Hi Ben,
Michael, I am guessing that the stuff of most interest to yourself is in
the latter half of this email but the rest is background. Hopefully I am
not rambling too much.
On Wed, 2 Sep 2020, Albrecht, Ben wrote:
For example, say task 0 processes column pairs (1..N, 2) serially. After
completing (2,2), task 0 create a new parallel task (task 1) to process
the pairs (2..N, 3).
Not quite. Sorry for my poor explanation. Let's assume that Task #0 is the
controlling process. It starts:
* Task #1 fto processes column PAIRS (row#1, columns#1..N) serially
After Task#1 has completed (1,1), it starts
* Task #2 with qualifications:
- Task#2 is given responsibility for (row#2, columns#1..N) but
- initially you want Task#2 to only process (2,1), i.e. column#1
-- because Task#1 is by now busy processing column#2 and we
-- do not want Task#2 and come along and mess with that work
- Task#2 must check with Task#1 before proceeding to the next column, i.e.
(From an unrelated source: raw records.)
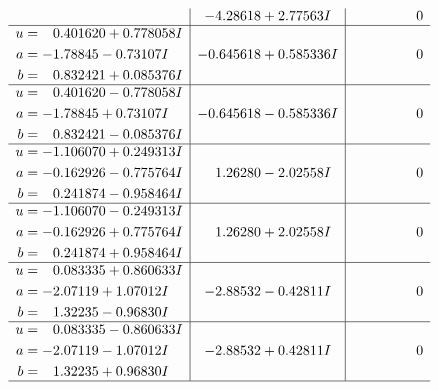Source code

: \documentclass[1p]{elsarticle_modified}
\theoremstyle{definition}
\begin{document}
$$\begin{array}{c|c|c}
 & -4.28618 + 2.77563 I & \phantom{-0.000000 } 0 \\ \hline\begin{aligned}
u &= \phantom{-}0.401620 + 0.778058 I \\
a &= -1.78845 - 0.73107 I \\
b &= \phantom{-}0.832421 + 0.085376 I\end{aligned}
 & -0.645618 + 0.585336 I & \phantom{-0.000000 } 0 \\ \hline\begin{aligned}
u &= \phantom{-}0.401620 - 0.778058 I \\
a &= -1.78845 + 0.73107 I \\
b &= \phantom{-}0.832421 - 0.085376 I\end{aligned}
 & -0.645618 - 0.585336 I & \phantom{-0.000000 } 0 \\ \hline\begin{aligned}
u &= -1.106070 + 0.249313 I \\
a &= -0.162926 - 0.775764 I \\
b &= \phantom{-}0.241874 - 0.958464 I\end{aligned}
 & \phantom{-}1.26280 - 2.02558 I & \phantom{-0.000000 } 0 \\ \hline\begin{aligned}
u &= -1.106070 - 0.249313 I \\
a &= -0.162926 + 0.775764 I \\
b &= \phantom{-}0.241874 + 0.958464 I\end{aligned}
 & \phantom{-}1.26280 + 2.02558 I & \phantom{-0.000000 } 0 \\ \hline\begin{aligned}
u &= \phantom{-}0.083335 + 0.860633 I \\
a &= -2.07119 + 1.07012 I \\
b &= \phantom{-}1.32235 - 0.96830 I\end{aligned}
 & -2.88532 - 0.42811 I & \phantom{-0.000000 } 0 \\ \hline\begin{aligned}
u &= \phantom{-}0.083335 - 0.860633 I \\
a &= -2.07119 - 1.07012 I \\
b &= \phantom{-}1.32235 + 0.96830 I\end{aligned}
 & -2.88532 + 0.42811 I & \phantom{-0.000000 } 0\\
 \hline 
 \end{array}$$\newpage$$\begin{array}{c|c|c}  

\end{array}$$
\end{document}
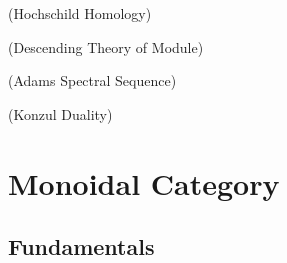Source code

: \documentclass[Total.tex]{subfiles}
\begin{document}
			\begin{example}
				(Hochschild Homology)
			\end{example}
			
			\begin{example}
				(Descending Theory of Module)
			\end{example}
			
			\begin{example}
				(Adams Spectral Sequence)
			\end{example}
			
			\begin{example}
				(Konzul Duality)
			\end{example}
	\chapter{Monoidal Category}
		\section{Fundamentals}
\end{document}
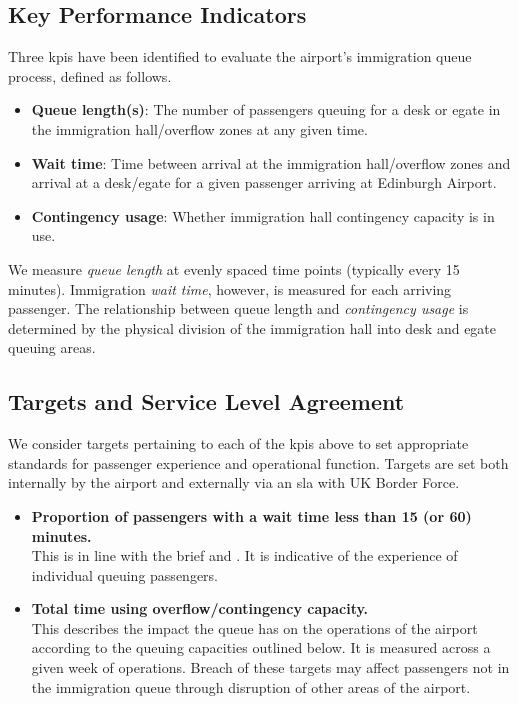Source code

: \documentclass[10pt]{article}
\begin{document}
\subsection{Key Performance Indicators} \label{sec_kpi}

Three \glspl{kpi} have been identified to evaluate the airport's immigration queue process, defined as follows.

\begin{itemize}
    \item \textbf{Queue length(s)}: The number of passengers queuing for a desk or \gls{egate} in the immigration hall/overflow zones at any given time.
    \item \textbf{Wait time}: Time between arrival at the immigration hall/overflow zones and arrival at a desk/\gls{egate} for a given passenger arriving at Edinburgh Airport. 
    \item \textbf{Contingency usage}: Whether immigration hall contingency capacity is in use.
\end{itemize}

We measure \textit{queue length} at evenly spaced time points (typically every 15 minutes). Immigration \textit{wait time}, however, is measured for each arriving passenger. The relationship between queue length and \textit{contingency usage} is determined by the physical division of the immigration hall into desk and \gls{egate} queuing areas.

\subsection{Targets and Service Level Agreement} \label{sec_sla}
We consider targets pertaining to each of the \glspl{kpi} above to set appropriate standards for passenger experience and operational function. Targets are set both internally by the airport and externally via an \gls{sla} with UK Border Force. 
\begin{itemize}
    \item \textbf{Proportion of passengers with a wait time less than 15 (or 60) minutes.} \\
    This is in line with the brief and \cite{UK_border_2025}. It is indicative of the experience of individual queuing passengers.
    \item \textbf{Total time using overflow/contingency capacity.} \\
    This describes the impact the queue has on the operations of the airport according to the queuing capacities outlined below. It is measured across a given week of operations. Breach of these targets may affect passengers not in the immigration queue through disruption of other areas of the airport.
\end{itemize}
\end{document}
-- it can only process column (2,2) if the parent has finished with
-- (1,2) it, and it can only process (2,3) if the parent has finished
-- with (1,3) and so on until it gets to (2, N).
After Task#2 has completed (2,1) it starts
* Task #2 with qualifications:
- Task#2 is given responsibility for (row#2, columns#1..N) but
... same stuff as above ...
To give each spawned task (that is currently processing row I) the job of
spawning Task#I+1 for row I+1 seems less than optimal. But maybe I am
missing something. Also, Task#I+1 continually needs to check with Task#I
whether it can step to the next column, i.e. to ensure that its creator
(i.e. Task#I) has completed its own processing of the next column that
Task I+1 now wants to process. So, I (maybe wrongly) let Task#0 handle all
of the spawning, which it hopefully does in such a way as to be optimal
for the underlying system (or locales of systems) using a 'forall'.
Additionally, the overhead I saw in my last use of a 'cobegin' was so high
that I now stay away from it. It was awful. I have yet to experiment
seriously with 'coforall'. I very rarely see the need for a begin.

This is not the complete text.